═══ Data provided
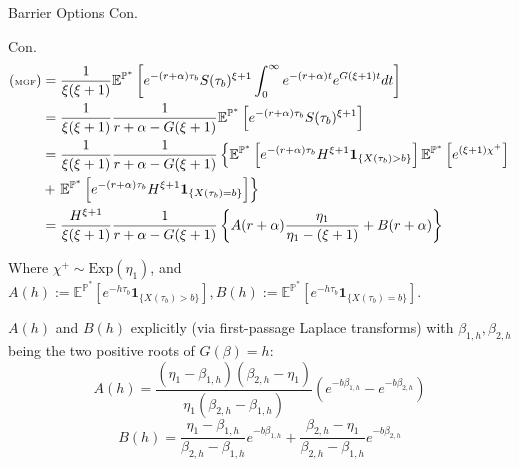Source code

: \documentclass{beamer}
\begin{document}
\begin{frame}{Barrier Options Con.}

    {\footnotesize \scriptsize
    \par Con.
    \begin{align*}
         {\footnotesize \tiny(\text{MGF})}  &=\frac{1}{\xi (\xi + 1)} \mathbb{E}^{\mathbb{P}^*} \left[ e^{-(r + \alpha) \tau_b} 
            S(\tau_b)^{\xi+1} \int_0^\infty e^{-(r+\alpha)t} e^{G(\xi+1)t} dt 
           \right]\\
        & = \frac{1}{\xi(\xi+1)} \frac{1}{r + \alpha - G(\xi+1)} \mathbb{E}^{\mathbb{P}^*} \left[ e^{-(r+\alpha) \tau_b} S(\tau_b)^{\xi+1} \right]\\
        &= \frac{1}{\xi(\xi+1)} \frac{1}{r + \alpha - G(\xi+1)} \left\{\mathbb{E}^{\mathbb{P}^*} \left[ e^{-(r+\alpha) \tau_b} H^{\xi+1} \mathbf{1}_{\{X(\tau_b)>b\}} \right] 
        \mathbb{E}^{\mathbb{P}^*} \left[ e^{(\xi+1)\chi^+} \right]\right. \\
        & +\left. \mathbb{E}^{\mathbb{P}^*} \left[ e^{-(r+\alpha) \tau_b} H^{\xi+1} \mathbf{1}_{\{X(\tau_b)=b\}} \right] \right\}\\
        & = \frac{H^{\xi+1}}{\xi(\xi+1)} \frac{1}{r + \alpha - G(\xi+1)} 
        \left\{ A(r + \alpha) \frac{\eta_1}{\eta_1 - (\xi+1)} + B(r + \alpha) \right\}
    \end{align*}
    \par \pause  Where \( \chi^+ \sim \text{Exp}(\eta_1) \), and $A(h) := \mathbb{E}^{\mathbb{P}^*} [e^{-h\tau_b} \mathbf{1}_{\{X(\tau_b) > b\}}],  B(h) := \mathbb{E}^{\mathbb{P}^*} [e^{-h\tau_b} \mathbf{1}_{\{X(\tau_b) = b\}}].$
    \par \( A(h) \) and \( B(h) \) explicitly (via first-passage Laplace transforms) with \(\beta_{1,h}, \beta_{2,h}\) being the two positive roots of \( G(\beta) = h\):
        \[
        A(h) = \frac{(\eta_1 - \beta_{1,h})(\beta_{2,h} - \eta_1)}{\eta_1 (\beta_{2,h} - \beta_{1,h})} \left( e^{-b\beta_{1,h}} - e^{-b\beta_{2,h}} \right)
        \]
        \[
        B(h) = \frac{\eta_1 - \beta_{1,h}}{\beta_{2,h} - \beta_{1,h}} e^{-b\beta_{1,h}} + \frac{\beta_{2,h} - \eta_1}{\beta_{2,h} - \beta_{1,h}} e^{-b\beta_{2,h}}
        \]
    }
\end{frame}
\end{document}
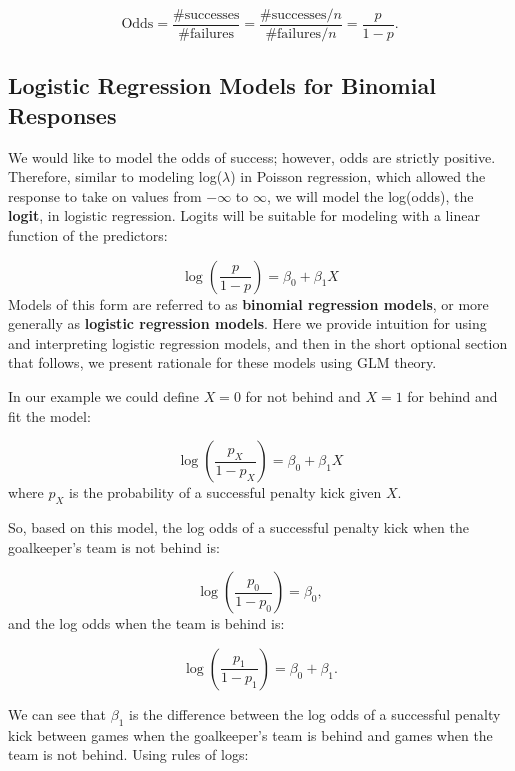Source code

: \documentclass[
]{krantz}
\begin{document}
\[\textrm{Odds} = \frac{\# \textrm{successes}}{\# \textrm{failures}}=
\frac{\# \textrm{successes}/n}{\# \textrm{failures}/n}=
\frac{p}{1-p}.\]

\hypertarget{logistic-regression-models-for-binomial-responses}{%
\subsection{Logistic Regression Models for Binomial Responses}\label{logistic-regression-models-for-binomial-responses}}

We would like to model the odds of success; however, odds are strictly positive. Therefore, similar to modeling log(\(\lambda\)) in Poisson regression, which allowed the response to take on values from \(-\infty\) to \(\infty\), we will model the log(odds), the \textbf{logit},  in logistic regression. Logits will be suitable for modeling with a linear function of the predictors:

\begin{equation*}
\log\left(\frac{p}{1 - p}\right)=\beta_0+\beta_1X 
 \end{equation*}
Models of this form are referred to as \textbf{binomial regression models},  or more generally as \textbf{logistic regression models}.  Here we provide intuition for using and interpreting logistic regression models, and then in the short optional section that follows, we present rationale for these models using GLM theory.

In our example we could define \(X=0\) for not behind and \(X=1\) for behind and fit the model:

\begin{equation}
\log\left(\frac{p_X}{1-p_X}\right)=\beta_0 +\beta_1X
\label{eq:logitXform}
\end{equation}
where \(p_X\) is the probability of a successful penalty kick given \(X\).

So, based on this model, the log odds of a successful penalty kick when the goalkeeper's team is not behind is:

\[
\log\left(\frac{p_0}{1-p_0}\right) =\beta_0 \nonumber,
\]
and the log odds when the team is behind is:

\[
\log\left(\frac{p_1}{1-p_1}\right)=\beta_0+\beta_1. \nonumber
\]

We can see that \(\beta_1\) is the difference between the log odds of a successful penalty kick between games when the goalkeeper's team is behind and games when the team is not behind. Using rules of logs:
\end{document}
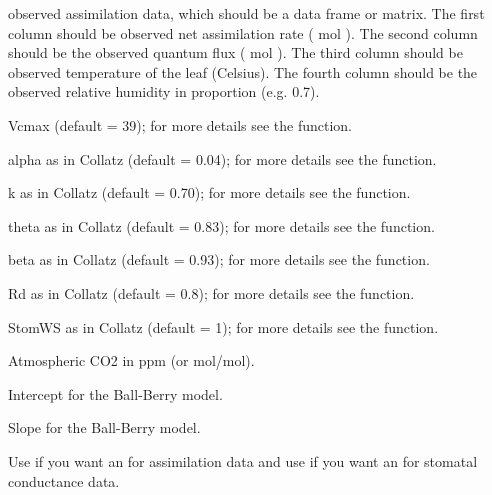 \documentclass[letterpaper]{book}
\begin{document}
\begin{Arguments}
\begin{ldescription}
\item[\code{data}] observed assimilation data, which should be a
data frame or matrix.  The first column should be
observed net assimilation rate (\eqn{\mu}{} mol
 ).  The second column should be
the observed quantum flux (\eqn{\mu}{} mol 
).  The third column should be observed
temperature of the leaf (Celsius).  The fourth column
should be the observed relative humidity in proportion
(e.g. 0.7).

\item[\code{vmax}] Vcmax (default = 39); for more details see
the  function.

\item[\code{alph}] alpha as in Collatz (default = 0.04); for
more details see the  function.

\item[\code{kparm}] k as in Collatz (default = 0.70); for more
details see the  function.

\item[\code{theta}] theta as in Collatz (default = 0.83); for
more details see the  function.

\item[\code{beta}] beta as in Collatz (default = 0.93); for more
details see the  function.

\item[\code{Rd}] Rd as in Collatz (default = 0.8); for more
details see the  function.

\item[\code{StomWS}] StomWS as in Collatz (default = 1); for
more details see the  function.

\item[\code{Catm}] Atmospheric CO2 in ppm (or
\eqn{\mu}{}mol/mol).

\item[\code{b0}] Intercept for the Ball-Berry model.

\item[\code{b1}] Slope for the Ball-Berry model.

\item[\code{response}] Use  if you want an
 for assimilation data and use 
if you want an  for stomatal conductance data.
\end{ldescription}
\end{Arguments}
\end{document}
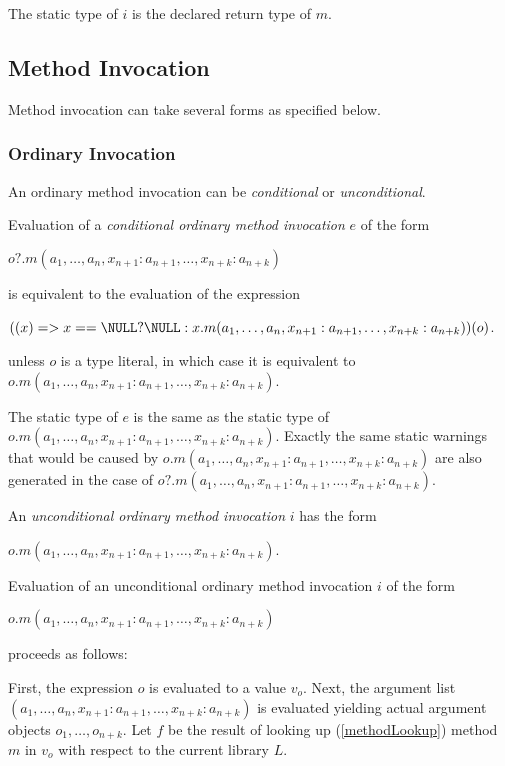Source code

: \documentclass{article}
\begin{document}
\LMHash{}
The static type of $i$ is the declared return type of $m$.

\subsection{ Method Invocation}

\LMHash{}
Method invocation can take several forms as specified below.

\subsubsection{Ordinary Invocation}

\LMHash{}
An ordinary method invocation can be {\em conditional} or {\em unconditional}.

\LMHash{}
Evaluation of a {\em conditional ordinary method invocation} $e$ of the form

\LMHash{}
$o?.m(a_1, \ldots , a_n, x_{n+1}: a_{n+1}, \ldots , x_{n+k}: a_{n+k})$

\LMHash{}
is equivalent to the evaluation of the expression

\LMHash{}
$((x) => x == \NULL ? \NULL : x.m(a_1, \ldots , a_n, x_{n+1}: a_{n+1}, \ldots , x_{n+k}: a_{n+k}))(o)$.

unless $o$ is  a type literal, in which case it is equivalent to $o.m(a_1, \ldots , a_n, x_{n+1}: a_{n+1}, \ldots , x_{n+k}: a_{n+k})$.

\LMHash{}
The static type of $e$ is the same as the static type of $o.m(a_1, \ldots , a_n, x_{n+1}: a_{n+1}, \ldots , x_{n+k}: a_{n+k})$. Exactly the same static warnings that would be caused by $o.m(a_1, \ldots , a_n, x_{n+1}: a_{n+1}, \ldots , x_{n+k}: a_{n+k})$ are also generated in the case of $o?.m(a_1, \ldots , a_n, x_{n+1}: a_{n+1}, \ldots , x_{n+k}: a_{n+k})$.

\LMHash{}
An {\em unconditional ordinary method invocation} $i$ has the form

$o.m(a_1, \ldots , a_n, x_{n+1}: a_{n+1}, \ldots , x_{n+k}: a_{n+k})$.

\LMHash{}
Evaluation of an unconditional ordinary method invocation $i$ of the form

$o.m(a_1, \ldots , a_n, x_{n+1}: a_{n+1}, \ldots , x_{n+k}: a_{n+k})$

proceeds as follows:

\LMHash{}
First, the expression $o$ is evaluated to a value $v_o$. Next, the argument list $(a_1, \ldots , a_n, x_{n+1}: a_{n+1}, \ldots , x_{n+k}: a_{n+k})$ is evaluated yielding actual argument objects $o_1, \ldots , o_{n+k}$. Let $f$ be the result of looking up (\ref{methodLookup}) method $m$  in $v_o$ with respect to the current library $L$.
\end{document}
══════
- [What you should do]: Number of lines above that include "assimilation": state it and nothing else.

- [Exercise answer]: 3